Piriápolis y la eficiencia de la empresa privada
Luego de innumerables llamadas al director en las que se denunciaban abusos, irregularidades e ineficiencia de la empresa concesionaria del servicio de agua potable y saneamiento de Maldonado, el advenimiento del nuevo milenio encontró a Piriápolis –un centro turístico de relevancia– con sus cañerías de agua corriente absolutamente vacuas. Viviendas, comercios, edificios públicos, hoteles, ostentaban tristes grifos insensibles a la sed y a las necesidades higiénicas de turistas y habitantes habituales del balneario.

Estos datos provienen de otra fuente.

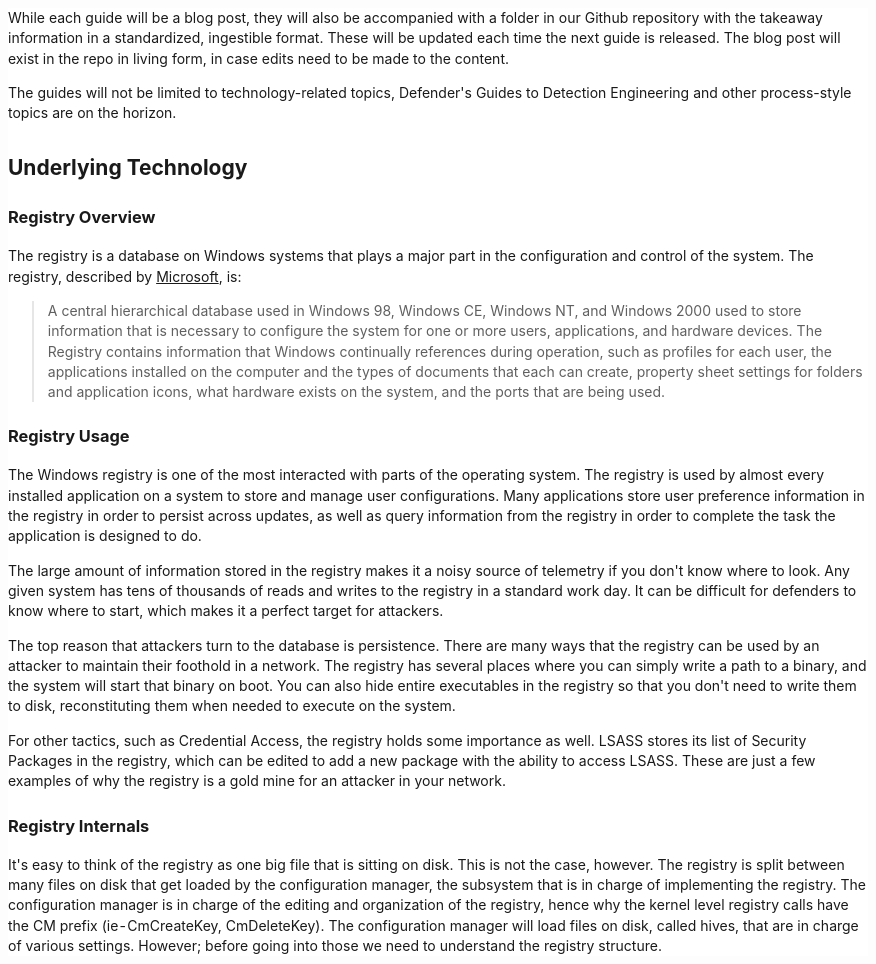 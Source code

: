 While each guide will be a blog post, they will also be accompanied with a folder in our Github repository with the takeaway information in a standardized, ingestible format. These will be updated each time the next guide is released. The blog post will exist in the repo in living form, in case edits need to be made to the content. 

The guides will not be limited to technology-related topics, Defender's Guides to Detection Engineering and other process-style topics are on the horizon.

## Underlying Technology
### Registry Overview
The registry is a database on Windows systems that plays a major part in the configuration and control of the system. The registry, described by [Microsoft](https://learn.microsoft.com/en-us/troubleshoot/windows-server/performance/windows-registry-advanced-users), is: 
> A central hierarchical database used in Windows 98, Windows CE, Windows NT, and Windows 2000 used to store information that is necessary to configure the system for one or more users, applications, and hardware devices.
The Registry contains information that Windows continually references during operation, such as profiles for each user, the applications installed on the computer and the types of documents that each can create, property sheet settings for folders and application icons, what hardware exists on the system, and the ports that are being used.
### Registry Usage
The Windows registry is one of the most interacted with parts of the operating system. The registry is used by almost every installed application on a system to store and manage user configurations. Many applications store user preference information in the registry in order to persist across updates, as well as query information from the registry in order to complete the task the application is designed to do.

The large amount of information stored in the registry makes it a noisy source of telemetry if you don't know where to look. Any given system has tens of thousands of reads and writes to the registry in a standard work day. It can be difficult for defenders to know where to start, which makes it a perfect target for attackers.

The top reason that attackers turn to the database is persistence. There are many ways that the registry can be used by an attacker to maintain their foothold in a network. The registry has several places where you can simply write a path to a binary, and the system will start that binary on boot. You can also hide entire executables in the registry so that you don't need to write them to disk, reconstituting them when needed to execute on the system.

For other tactics, such as Credential Access, the registry holds some importance as well. LSASS stores its list of Security Packages in the registry, which can be edited to add a new package with the ability to access LSASS.
These are just a few examples of why the registry is a gold mine for an attacker in your network.

### Registry Internals
It's easy to think of the registry as one big file that is sitting on disk. This is not the case, however. The registry is split between many files on disk that get loaded by the configuration manager, the subsystem that is in charge of implementing the registry. The configuration manager is in charge of the editing and organization of the registry, hence why the kernel level registry calls have the CM prefix (ie - CmCreateKey, CmDeleteKey). The configuration manager will load files on disk, called hives, that are in charge of various settings. However; before going into those we need to understand the registry structure.
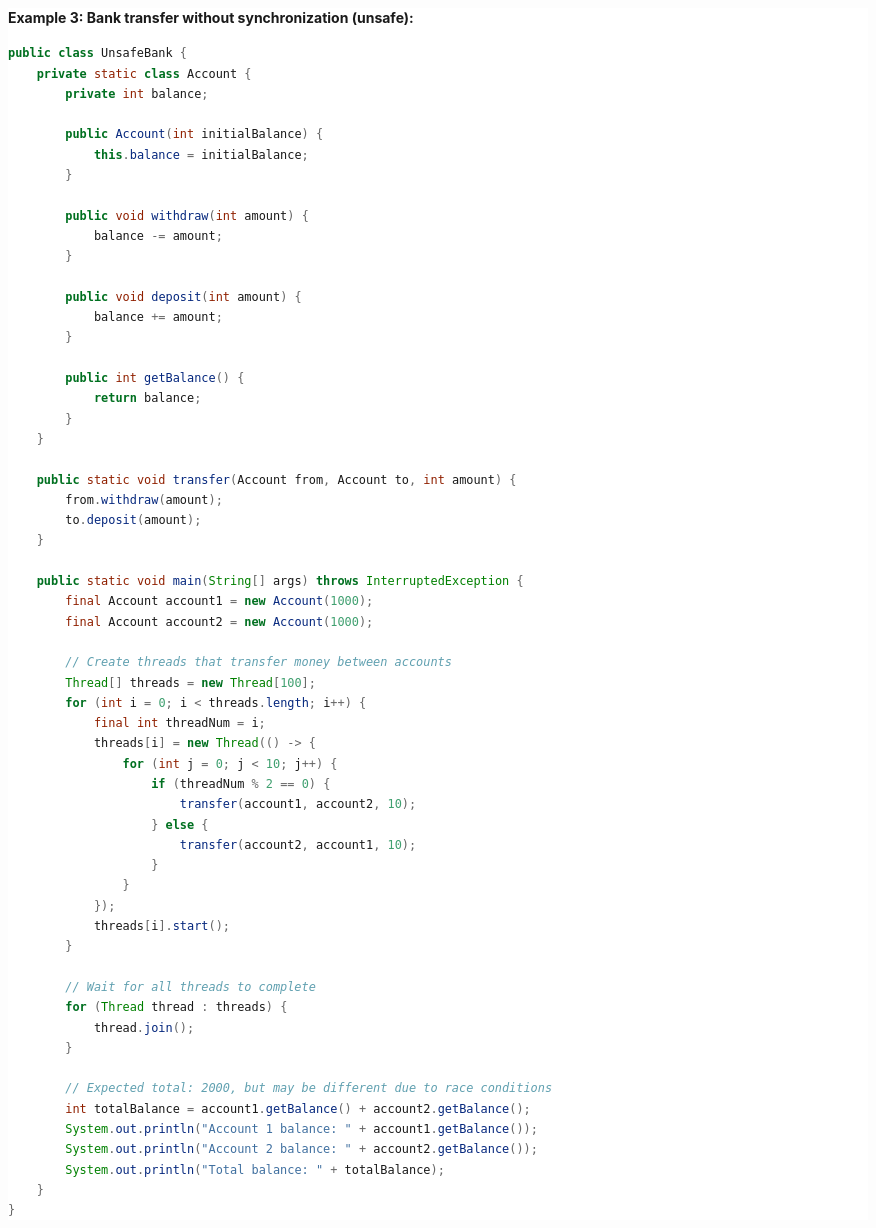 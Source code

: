 **Example 3: Bank transfer without synchronization (unsafe):**
```java
public class UnsafeBank {
    private static class Account {
        private int balance;
        
        public Account(int initialBalance) {
            this.balance = initialBalance;
        }
        
        public void withdraw(int amount) {
            balance -= amount;
        }
        
        public void deposit(int amount) {
            balance += amount;
        }
        
        public int getBalance() {
            return balance;
        }
    }
    
    public static void transfer(Account from, Account to, int amount) {
        from.withdraw(amount);
        to.deposit(amount);
    }
    
    public static void main(String[] args) throws InterruptedException {
        final Account account1 = new Account(1000);
        final Account account2 = new Account(1000);
        
        // Create threads that transfer money between accounts
        Thread[] threads = new Thread[100];
        for (int i = 0; i < threads.length; i++) {
            final int threadNum = i;
            threads[i] = new Thread(() -> {
                for (int j = 0; j < 10; j++) {
                    if (threadNum % 2 == 0) {
                        transfer(account1, account2, 10);
                    } else {
                        transfer(account2, account1, 10);
                    }
                }
            });
            threads[i].start();
        }
        
        // Wait for all threads to complete
        for (Thread thread : threads) {
            thread.join();
        }
        
        // Expected total: 2000, but may be different due to race conditions
        int totalBalance = account1.getBalance() + account2.getBalance();
        System.out.println("Account 1 balance: " + account1.getBalance());
        System.out.println("Account 2 balance: " + account2.getBalance());
        System.out.println("Total balance: " + totalBalance);
    }
}
```
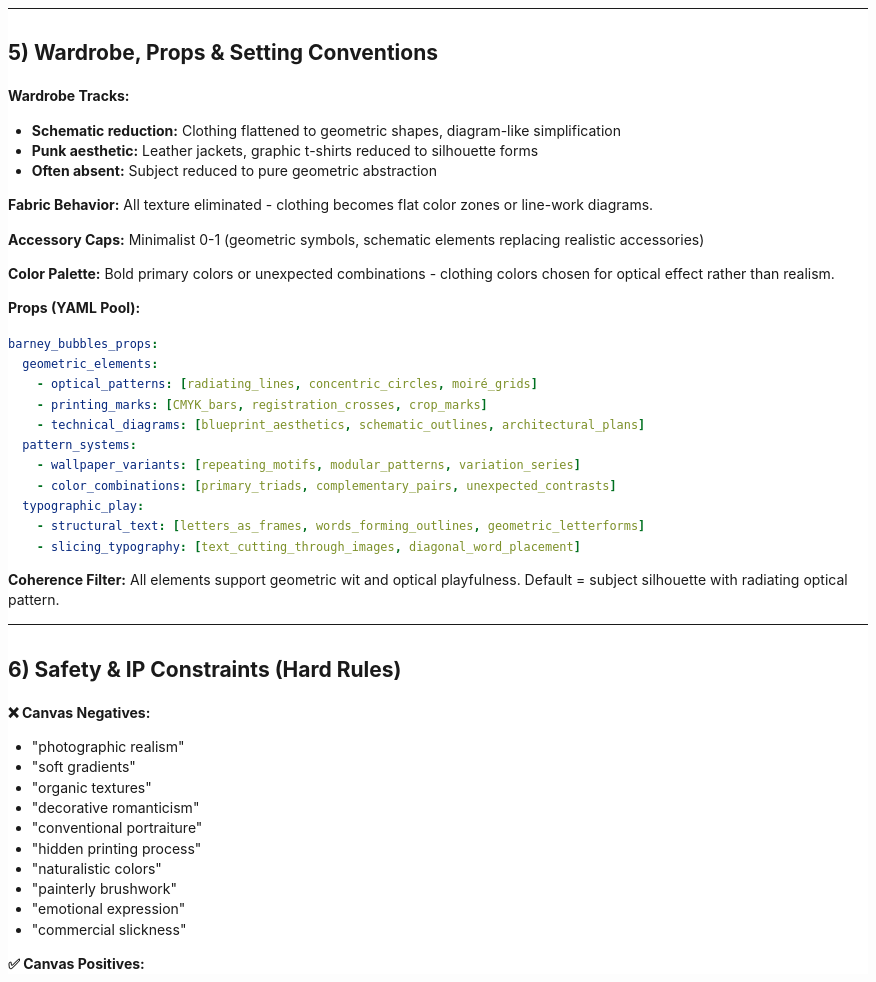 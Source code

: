 ------
## 5) Wardrobe, Props & Setting Conventions

**Wardrobe Tracks:**

- **Schematic reduction:** Clothing flattened to geometric shapes, diagram-like simplification
- **Punk aesthetic:** Leather jackets, graphic t-shirts reduced to silhouette forms
- **Often absent:** Subject reduced to pure geometric abstraction

**Fabric Behavior:** All texture eliminated - clothing becomes flat color zones or line-work diagrams.

**Accessory Caps:** Minimalist 0-1 (geometric symbols, schematic elements replacing realistic accessories)

**Color Palette:** Bold primary colors or unexpected combinations - clothing colors chosen for optical effect rather than realism.

**Props (YAML Pool):**

```yaml
barney_bubbles_props:
  geometric_elements:
    - optical_patterns: [radiating_lines, concentric_circles, moiré_grids]
    - printing_marks: [CMYK_bars, registration_crosses, crop_marks]
    - technical_diagrams: [blueprint_aesthetics, schematic_outlines, architectural_plans]
  pattern_systems:
    - wallpaper_variants: [repeating_motifs, modular_patterns, variation_series]
    - color_combinations: [primary_triads, complementary_pairs, unexpected_contrasts]
  typographic_play:
    - structural_text: [letters_as_frames, words_forming_outlines, geometric_letterforms]
    - slicing_typography: [text_cutting_through_images, diagonal_word_placement]
```

**Coherence Filter:** All elements support geometric wit and optical playfulness. Default = subject silhouette with radiating optical pattern.

------
## 6) Safety & IP Constraints (Hard Rules)

**❌ Canvas Negatives:**

- "photographic realism"
- "soft gradients"
- "organic textures"
- "decorative romanticism"
- "conventional portraiture"
- "hidden printing process"
- "naturalistic colors"
- "painterly brushwork"
- "emotional expression"
- "commercial slickness"

**✅ Canvas Positives:**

Tres días duró el martirio para los sufridos piriapolenses, que debieron soportar la canícula con resignación pero sin agua.
¿Es esta la eficiencia de la empresa privada? Los grandes panegiristas de la privatización argumentan que el afán de lucro es el motor de la economía. Claro que olvidan que la mayoría de las veces ese afán de lucro es desmedido, y que, en aras de satisfacerlo, todo vale; incluso la ineficiencia.
El Estado tiene la obligación constitucional de velar por la seguridad y el bienestar de los ciudadanos; la peripecia piriapoliana indica que esas obligaciones han sido desatendidas.
Que la experiencia sirva para hacer reflexionar sobre el achicamiento del Estado.